┌──
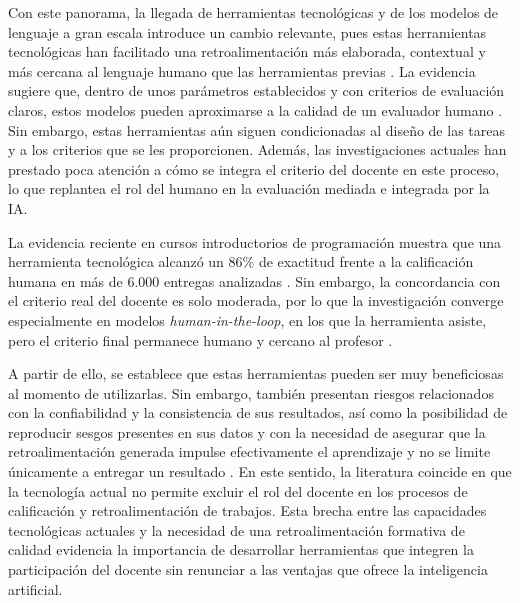 \documentclass[letterpaper, 10 pt, conference]{ieeeconf}
\begin{document}
Con este panorama, la llegada de herramientas tecnológicas y de los modelos de lenguaje a gran escala introduce un cambio relevante, pues estas herramientas tecnológicas han facilitado una retroalimentación más elaborada, contextual y más cercana al lenguaje humano que las herramientas previas \cite{12}. La evidencia sugiere que, dentro de unos parámetros establecidos y con criterios de evaluación claros, estos modelos pueden aproximarse a la calidad de un evaluador humano \cite{12}. Sin embargo, estas herramientas aún siguen condicionadas al diseño de las tareas y a los criterios que se les proporcionen. Además, las investigaciones actuales han prestado poca atención a cómo se integra el criterio del docente en este proceso, lo que replantea el rol del humano en la evaluación mediada e integrada por la IA. 

La evidencia reciente en cursos introductorios de programación muestra que una herramienta tecnológica alcanzó un 86\% de exactitud frente a la calificación humana en más de 6.000 entregas analizadas \cite{23}. Sin embargo, la concordancia con el criterio real del docente es solo moderada, por lo que la investigación converge especialmente en modelos \textit{human-in-the-loop}, en los que la herramienta asiste, pero el criterio final permanece humano y cercano al profesor \cite{8}\cite{21}. 

A partir de ello, se establece que estas herramientas pueden ser muy beneficiosas al momento de utilizarlas. Sin embargo, también presentan riesgos relacionados con la confiabilidad y la consistencia de sus resultados, así como la posibilidad de reproducir sesgos presentes en sus datos y con la necesidad de asegurar que la retroalimentación generada impulse efectivamente el aprendizaje y no se limite únicamente a entregar un resultado \cite{13}. En este sentido, la literatura coincide en que la tecnología actual no permite excluir el rol del docente en los procesos de calificación y retroalimentación de trabajos. Esta brecha entre las capacidades tecnológicas actuales y la necesidad de una retroalimentación formativa de calidad evidencia la importancia de desarrollar herramientas que integren la participación del docente sin renunciar a las ventajas que ofrece la inteligencia artificial.
\end{document}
└──
- **PROBLEM DESCRIPTION**
The data is to be restated word for word, with any pictures set aside.

- **OUTPUT FOR THIS TASK**
 \documentclass[letterpaper, 10 pt, conference]{ieeeconf}
\begin{document}
Con este panorama, la llegada de herramientas tecnológicas y de los modelos de lenguaje a gran escala introduce un cambio relevante, pues estas herramientas tecnológicas han facilitado una retroalimentación más elaborada, contextual y más cercana al lenguaje humano que las herramientas previas \cite{12}. La evidencia sugiere que, dentro de unos parámetros establecidos y con criterios de evaluación claros, estos modelos pueden aproximarse a la calidad de un evaluador humano \cite{12}. Sin embargo, estas herramientas aún siguen condicionadas al diseño de las tareas y a los criterios que se les proporcionen. Además, las investigaciones actuales han prestado poca atención a cómo se integra el criterio del docente en este proceso, lo que replantea el rol del humano en la evaluación mediada e integrada por la IA. 

La evidencia reciente en cursos introductorios de programación muestra que una herramienta tecnológica alcanzó un 86\% de exactitud frente a la calificación humana en más de 6.000 entregas analizadas \cite{23}. Sin embargo, la concordancia con el criterio real del docente es solo moderada, por lo que la investigación converge especialmente en modelos \textit{human-in-the-loop}, en los que la herramienta asiste, pero el criterio final permanece humano y cercano al profesor \cite{8}\cite{21}. 

A partir de ello, se establece que estas herramientas pueden ser muy beneficiosas al momento de utilizarlas. Sin embargo, también presentan riesgos relacionados con la confiabilidad y la consistencia de sus resultados, así como la posibilidad de reproducir sesgos presentes en sus datos y con la necesidad de asegurar que la retroalimentación generada impulse efectivamente el aprendizaje y no se limite únicamente a entregar un resultado \cite{13}. En este sentido, la literatura coincide en que la tecnología actual no permite excluir el rol del docente en los procesos de calificación y retroalimentación de trabajos. Esta brecha entre las capacidades tecnológicas actuales y la necesidad de una retroalimentación formativa de calidad evidencia la importancia de desarrollar herramientas que integren la participación del docente sin renunciar a las ventajas que ofrece la inteligencia artificial.
\end{document}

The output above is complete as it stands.